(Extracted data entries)
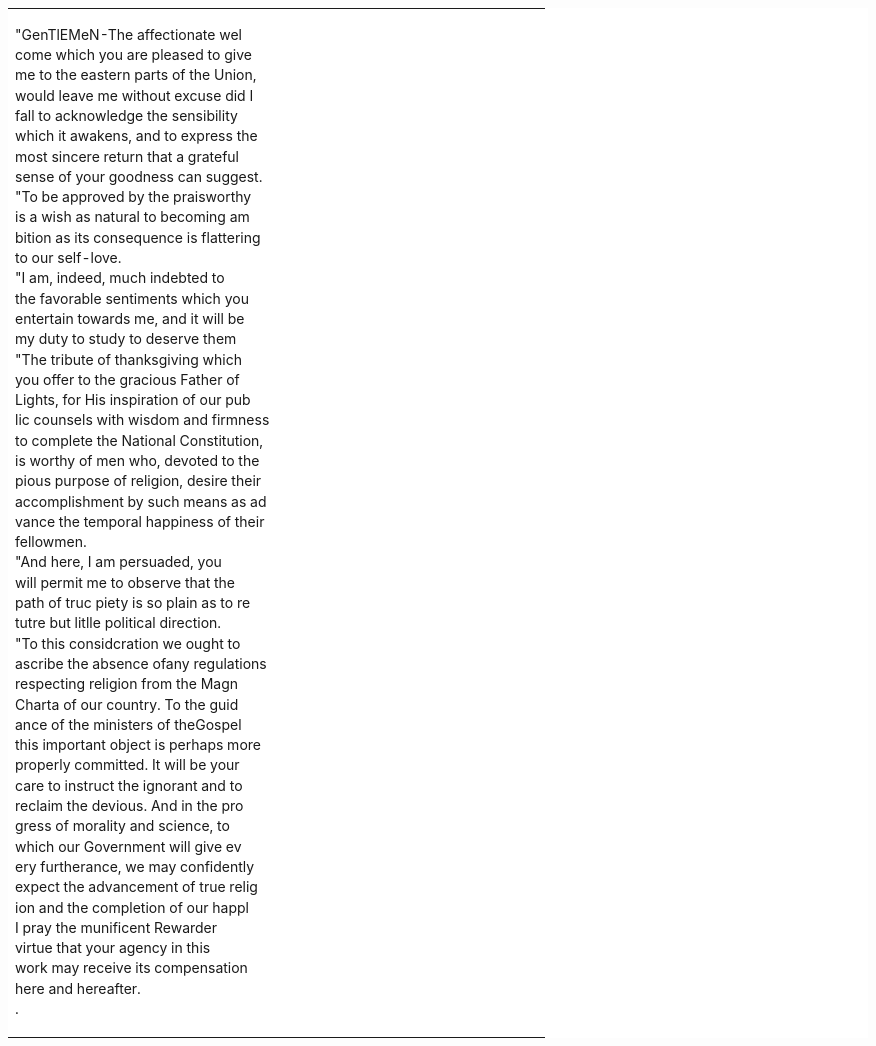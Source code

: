 <table style="width: 100%;"><tr><td style="width: 50%">

  
&quot;GenTlEMeN-The affectionate wel­  
come which you are pleased to give  
me to the eastern parts of the Union,  
would leave me without excuse did I  
fall to acknowledge the sensibility  
which it awakens, and to express the  
most sincere return that a grateful  
sense of your goodness can suggest.  
&quot;To be approved by the praisworthy  
is a wish as natural to becoming am­  
bition as its consequence is flattering  
to our self-love.  
&quot;I am, indeed, much indebted to  
the favorable sentiments which you  
entertain towards me, and it will be  
my duty to study to deserve them  
&quot;The tribute of thanksgiving which  
you offer to the gracious Father of  
Lights, for His inspiration of our pub­  
lic counsels with wisdom and firmness  
to complete the National Constitution,  
is worthy of men who, devoted to the  
pious purpose of religion, desire their  
accomplishment by such means as ad  
vance the temporal happiness of their  
fellowmen.  
&quot;And here, I am persuaded, you  
will permit me to observe that the  
path of truc piety is so plain as to re­  
tutre but litlle political direction.  
&quot;To this considcration we ought to  
ascribe the absence ofany regulations  
respecting religion from the Magn  
Charta of our country. To the guid­  
ance of the ministers of theGospel  
this important object is perhaps more  
properly committed. It will be your  
care to instruct the ignorant and to  
reclaim the devious. And in the pro­  
gress of morality and science, to  
which our Government will give ev  
ery furtherance, we may confidently  
expect the advancement of true relig  
ion and the completion of our happl­  
I pray the munificent Rewarder  
virtue that your agency in this  
work may receive its compensation  
here and hereafter.  
.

Your instructions = Only this range is to be output: the line that contains "work may receive its compensation" through the last line of the records above, both inclusive.

Solution to the exercise =
work may receive its compensation  
here and hereafter.  
.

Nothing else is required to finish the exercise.